Instructions to follow:
The line holding "en temps réel**" is the last one to output; start at the first line of the data, keep every line in between exactly, and leave out pictures.

++++++

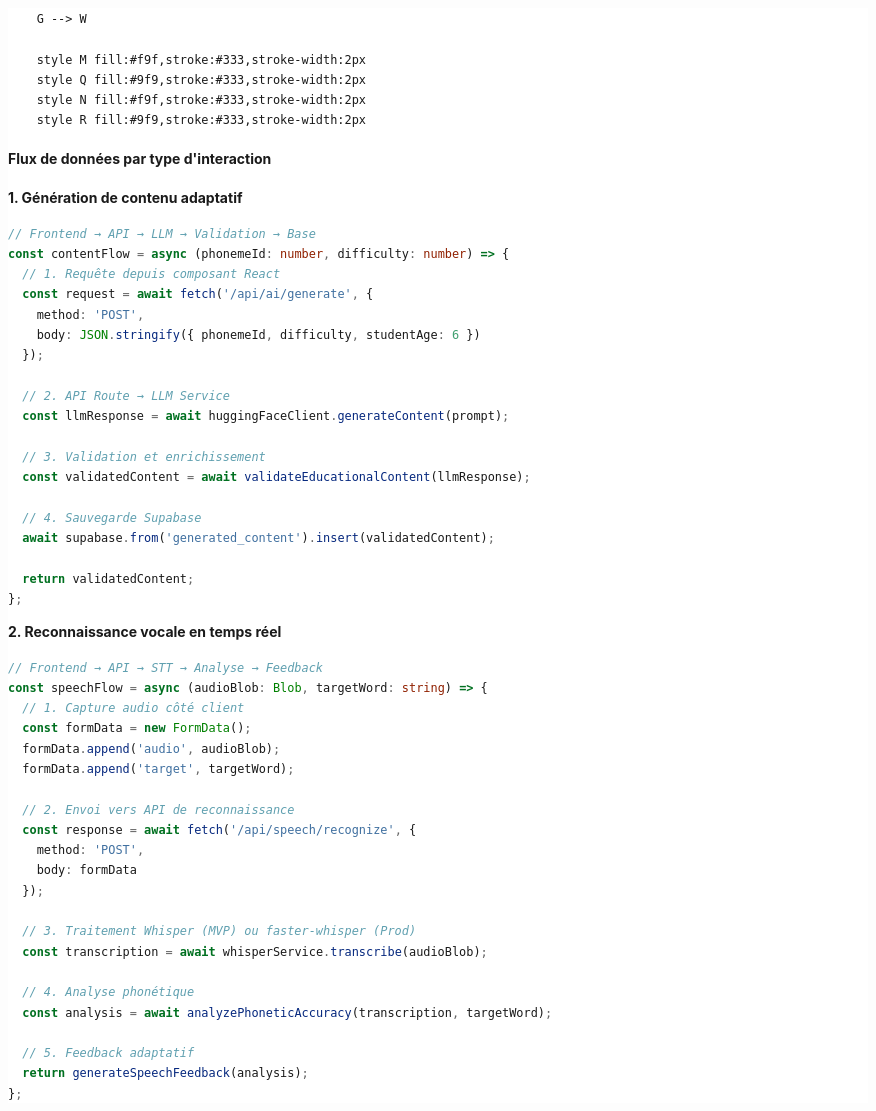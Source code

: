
 ```mermaid
    G --> W
    
    style M fill:#f9f,stroke:#333,stroke-width:2px
    style Q fill:#9f9,stroke:#333,stroke-width:2px
    style N fill:#f9f,stroke:#333,stroke-width:2px
    style R fill:#9f9,stroke:#333,stroke-width:2px
```

#### Flux de données par type d'interaction

**1. Génération de contenu adaptatif**
```typescript
// Frontend → API → LLM → Validation → Base
const contentFlow = async (phonemeId: number, difficulty: number) => {
  // 1. Requête depuis composant React
  const request = await fetch('/api/ai/generate', {
    method: 'POST',
    body: JSON.stringify({ phonemeId, difficulty, studentAge: 6 })
  });
  
  // 2. API Route → LLM Service
  const llmResponse = await huggingFaceClient.generateContent(prompt);
  
  // 3. Validation et enrichissement
  const validatedContent = await validateEducationalContent(llmResponse);
  
  // 4. Sauvegarde Supabase
  await supabase.from('generated_content').insert(validatedContent);
  
  return validatedContent;
};
```

**2. Reconnaissance vocale en temps réel**
```typescript
// Frontend → API → STT → Analyse → Feedback
const speechFlow = async (audioBlob: Blob, targetWord: string) => {
  // 1. Capture audio côté client
  const formData = new FormData();
  formData.append('audio', audioBlob);
  formData.append('target', targetWord);
  
  // 2. Envoi vers API de reconnaissance
  const response = await fetch('/api/speech/recognize', {
    method: 'POST',
    body: formData
  });
  
  // 3. Traitement Whisper (MVP) ou faster-whisper (Prod)
  const transcription = await whisperService.transcribe(audioBlob);
  
  // 4. Analyse phonétique
  const analysis = await analyzePhoneticAccuracy(transcription, targetWord);
  
  // 5. Feedback adaptatif
  return generateSpeechFeedback(analysis);
};
```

++++++

Reply:
Source code

:
 ```mermaid
    G --> W
    
    style M fill:#f9f,stroke:#333,stroke-width:2px
    style Q fill:#9f9,stroke:#333,stroke-width:2px
    style N fill:#f9f,stroke:#333,stroke-width:2px
    style R fill:#9f9,stroke:#333,stroke-width:2px
```

#### Flux de données par type d'interaction

**1. Génération de contenu adaptatif**
```typescript
// Frontend → API → LLM → Validation → Base
const contentFlow = async (phonemeId: number, difficulty: number) => {
  // 1. Requête depuis composant React
  const request = await fetch('/api/ai/generate', {
    method: 'POST',
    body: JSON.stringify({ phonemeId, difficulty, studentAge: 6 })
  });
  
  // 2. API Route → LLM Service
  const llmResponse = await huggingFaceClient.generateContent(prompt);
  
  // 3. Validation et enrichissement
  const validatedContent = await validateEducationalContent(llmResponse);
  
  // 4. Sauvegarde Supabase
  await supabase.from('generated_content').insert(validatedContent);
  
  return validatedContent;
};
```

**2. Reconnaissance vocale en temps réel**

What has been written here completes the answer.